• Data shown:
┄┄┄┄┄┄┄┄┄┄

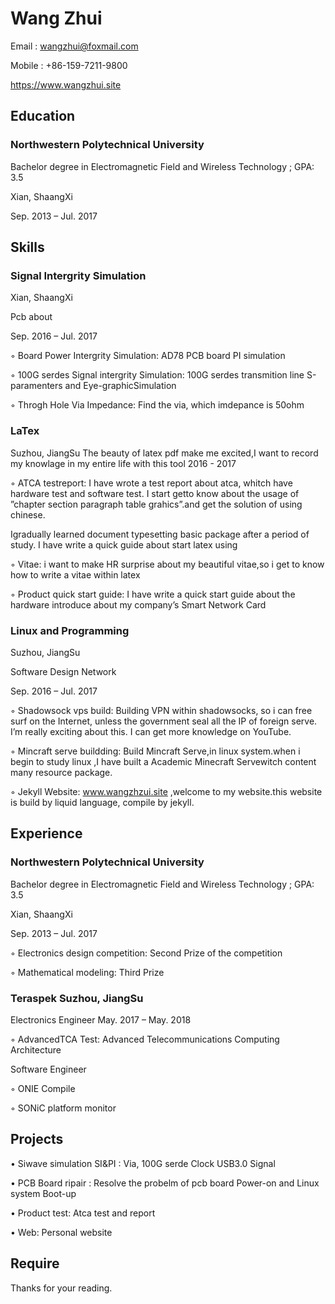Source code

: 

# Wang Zhui
Email : wangzhui@foxmail.com

Mobile : +86-159-7211-9800

https://www.wangzhui.site

## Education
### Northwestern Polytechnical University
Bachelor degree in Electromagnetic Field and Wireless Technology ; GPA: 3.5

Xian, ShaangXi

Sep. 2013 – Jul. 2017


## Skills
### Signal Intergrity Simulation
Xian, ShaangXi

Pcb about

Sep. 2016 – Jul. 2017

◦ Board Power Intergrity Simulation: AD78 PCB board PI simulation

◦ 100G serdes Signal intergrity Simulation: 100G serdes transmition line S-paramenters and Eye-graphicSimulation

◦ Throgh Hole Via Impedance: Find the via, which imdepance is 50ohm

### LaTex
Suzhou, JiangSu
The beauty of latex pdf make me excited,I want to record my knowlage in my entire life with this tool
2016 - 2017

◦ ATCA testreport: I have wrote a test report about atca, whitch have hardware test and software test. I start getto know about the usage of ”chapter section paragraph table grahics”.and get the solution of using chinese. 

Igradually learned document typesetting basic package after a period of study. I have write a quick guide about start latex using

◦ Vitae: i want to make HR surprise about my beautiful vitae,so i get to know how to write a vitae within latex

◦ Product quick start guide: I have write a quick start guide about the hardware introduce about my company’s Smart Network Card

### Linux and Programming
Suzhou, JiangSu

Software Design Network

Sep. 2016 – Jul. 2017

◦ Shadowsock vps build: Building VPN within shadowsocks, so i can free surf on the Internet, unless the government seal all the IP of foreign serve. I’m really exciting about this. I can get more knowledge on YouTube.

◦ Mincraft serve buildding: Build Mincraft Serve,in linux system.when i begin to study linux ,I have built a Academic Minecraft Servewitch content many resource package.

◦ Jekyll Website: www.wangzhzui.site ,welcome to my website.this website is build by liquid language, compile by jekyll.

## Experience
### Northwestern Polytechnical University
Bachelor degree in Electromagnetic Field and Wireless Technology ; GPA: 3.5

Xian, ShaangXi

Sep. 2013 – Jul. 2017

◦ Electronics design competition: Second Prize of the competition

◦ Mathematical modeling: Third Prize

### Teraspek Suzhou, JiangSu
Electronics Engineer May. 2017 – May. 2018

◦ AdvancedTCA Test: Advanced Telecommunications Computing Architecture

Software Engineer 

◦ ONIE Compile

◦ SONiC platform monitor


## Projects
• Siwave simulation SI&PI : Via, 100G serde Clock USB3.0 Signal

• PCB Board ripair : Resolve the probelm of pcb board Power-on and Linux system Boot-up

• Product test: Atca test and report

• Web: Personal website

## Require
Thanks for your reading.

┄┄┄┄┄┄┄┄┄┄

• What to produce: The whole listing is to be retyped exactly, with its pictures removed.

• Solution:
Source code

: 

# Wang Zhui
Email : wangzhui@foxmail.com

Mobile : +86-159-7211-9800

https://www.wangzhui.site

## Education
### Northwestern Polytechnical University
Bachelor degree in Electromagnetic Field and Wireless Technology ; GPA: 3.5

Xian, ShaangXi

Sep. 2013 – Jul. 2017


## Skills
### Signal Intergrity Simulation
Xian, ShaangXi

Pcb about

Sep. 2016 – Jul. 2017

◦ Board Power Intergrity Simulation: AD78 PCB board PI simulation

◦ 100G serdes Signal intergrity Simulation: 100G serdes transmition line S-paramenters and Eye-graphicSimulation

◦ Throgh Hole Via Impedance: Find the via, which imdepance is 50ohm

### LaTex
Suzhou, JiangSu
The beauty of latex pdf make me excited,I want to record my knowlage in my entire life with this tool
2016 - 2017

◦ ATCA testreport: I have wrote a test report about atca, whitch have hardware test and software test. I start getto know about the usage of ”chapter section paragraph table grahics”.and get the solution of using chinese. 

Igradually learned document typesetting basic package after a period of study. I have write a quick guide about start latex using

◦ Vitae: i want to make HR surprise about my beautiful vitae,so i get to know how to write a vitae within latex

◦ Product quick start guide: I have write a quick start guide about the hardware introduce about my company’s Smart Network Card

### Linux and Programming
Suzhou, JiangSu

Software Design Network

Sep. 2016 – Jul. 2017

◦ Shadowsock vps build: Building VPN within shadowsocks, so i can free surf on the Internet, unless the government seal all the IP of foreign serve. I’m really exciting about this. I can get more knowledge on YouTube.

◦ Mincraft serve buildding: Build Mincraft Serve,in linux system.when i begin to study linux ,I have built a Academic Minecraft Servewitch content many resource package.

◦ Jekyll Website: www.wangzhzui.site ,welcome to my website.this website is build by liquid language, compile by jekyll.

## Experience
### Northwestern Polytechnical University
Bachelor degree in Electromagnetic Field and Wireless Technology ; GPA: 3.5

Xian, ShaangXi

Sep. 2013 – Jul. 2017

◦ Electronics design competition: Second Prize of the competition

◦ Mathematical modeling: Third Prize

### Teraspek Suzhou, JiangSu
Electronics Engineer May. 2017 – May. 2018

◦ AdvancedTCA Test: Advanced Telecommunications Computing Architecture

Software Engineer 

◦ ONIE Compile

◦ SONiC platform monitor


## Projects
• Siwave simulation SI&PI : Via, 100G serde Clock USB3.0 Signal

• PCB Board ripair : Resolve the probelm of pcb board Power-on and Linux system Boot-up

• Product test: Atca test and report

• Web: Personal website

## Require
Thanks for your reading.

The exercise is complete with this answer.